A humble abode for a woman moving from Arizona back to Maryland to be closer to her daughter's family, who live in a red house directly behind my client's.
It had to look small from the road, as if it were an outbuilding to her daughter's house. To keep the roof height low, I designed the back half of the house under a shed roof, and inset the side walls a bit from the front component to break up the sides.
The garage is concealed behind the house and is detached. A pergola visually connects it to the home.
Everybody who visits Grandma's house first passes under the pergola, to the screened door that comes into her kitchen.
This parking area is shared by my client and her daughter's family.

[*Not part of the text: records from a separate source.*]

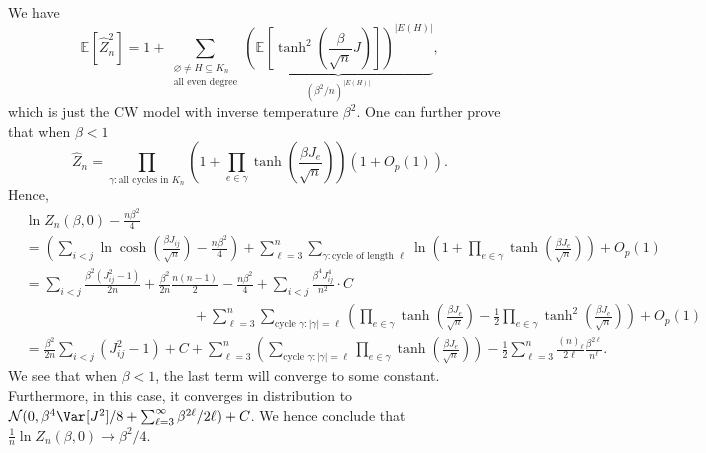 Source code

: We have
\[
	\mathbb{E}_{}[\hat{Z} _n^2]
	= 1 + \sum_{\substack{\varnothing \neq H \subseteq K_n\\ \text{all even degree} }} \underbrace{\left( \mathbb{E}_{}\left[\tanh ^2 (\frac{\beta }{\sqrt{n} } J)\right] \right) ^{\lvert E(H) \rvert }}_{(\beta ^2 / n)^{\lvert E(H) \rvert }} ,
\]
which is just the CW model with inverse temperature \(\beta ^2\). One can further prove that when \(\beta < 1\)
\[
	\hat{Z} _n
	= \prod_{\gamma \colon \text{all cycles in } K_n} \left( 1 + \prod_{e \in \gamma } \tanh(\frac{\beta J_e}{\sqrt{n} }) \right) (1 + O_p(1)).
\]
Hence,
\[
	\begin{split}
		 & \ln Z_n(\beta , 0) - \frac{n \beta ^2}{4}                                                                                                                                                                                                                                                                             \\
		 & = \left( \sum_{i < j} \ln \cosh(\frac{\beta J_{ij}}{\sqrt{n} }) - \frac{n \beta ^2}{4} \right) + \sum_{\ell = 3}^{n} \sum_{\gamma \colon \text{cycle of length } \ell } \ln (1 + \prod_{e \in \gamma } \tanh (\frac{\beta J_e}{\sqrt{n} })) + O_p(1)                                                                  \\
		 & = \sum_{i < j}  \frac{\beta ^2 (J_{ij} ^2 - 1)}{2n} + \frac{\beta ^2}{2n} \frac{n(n-1)}{2} - \frac{n \beta ^2}{4} + \sum_{i < j} \frac{\beta ^4 J_{ij} ^4}{n^2} \cdot C                                                                                                                                               \\
		 & \qquad\qquad\qquad\qquad\qquad\qquad+ \sum_{\ell = 3}^{n} \sum_{\text{cycle } \gamma \colon \lvert \gamma \rvert = \ell } \left( \prod_{e \in \gamma } \tanh (\frac{\beta J_e}{\sqrt{n} }) - \frac{1}{2} \prod_{e \in \gamma } \tanh^2(\frac{\beta J_e}{\sqrt{n} }) \right) + O_p(1)                                  \\
		 & = \frac{\beta ^2}{2n} \sum_{i < j} (J_{ij}^2 - 1) + C + \sum_{\ell = 3}^{n} \left( \sum_{\text{cycle } \gamma \colon \lvert \gamma \rvert = \ell } \prod_{e \in \gamma } \tanh (\frac{\beta J_e}{\sqrt{n} }) \right) - \frac{1}{2} \sum_{\ell =3}^{n} \frac{(n)_{\ell }}{2 \ell } \frac{\beta ^{2 \ell }}{n^{\ell }}.
	\end{split}
\]
We see that when \(\beta < 1\), the last term will converge to some constant. Furthermore, in this case, it converges in distribution to \(\mathcal{N} (0, \beta ^4 \Var_{}[J^2] / 8 + \sum_{\ell = 3}^{\infty } \beta ^{2 \ell } / 2\ell ) + C\). We hence conclude that \(\frac{1}{n} \ln Z_n(\beta , 0) \to \beta ^2 / 4\).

During construction: here you can see the existing home behind my client's. I had to design this cottage to compliment the house behind in material, color, roof overhangs, window styles, etc. They now look as if they were built at the same time.
During: even though the home's profile had to be kept modest so as not to dominate the daughter's house behind, my client still wanted high ceilings and light. The awning windows are above the outside porch roof, and the wall between the Great Room and the Study/Guest Bedroom does not extend to the ceiling. This allows you to see the windows at each gable end, from each room. Nice air flow too.
That's a Murphy bed in the study, for guests.
One of the client's daughters discovered this giant whisk, rescued from an old bakery billboard somewhere near Philly, well after I'd completed these drawings. By happy coincidence it looks as if I designed this doorway FOR the whisk, doesn't it?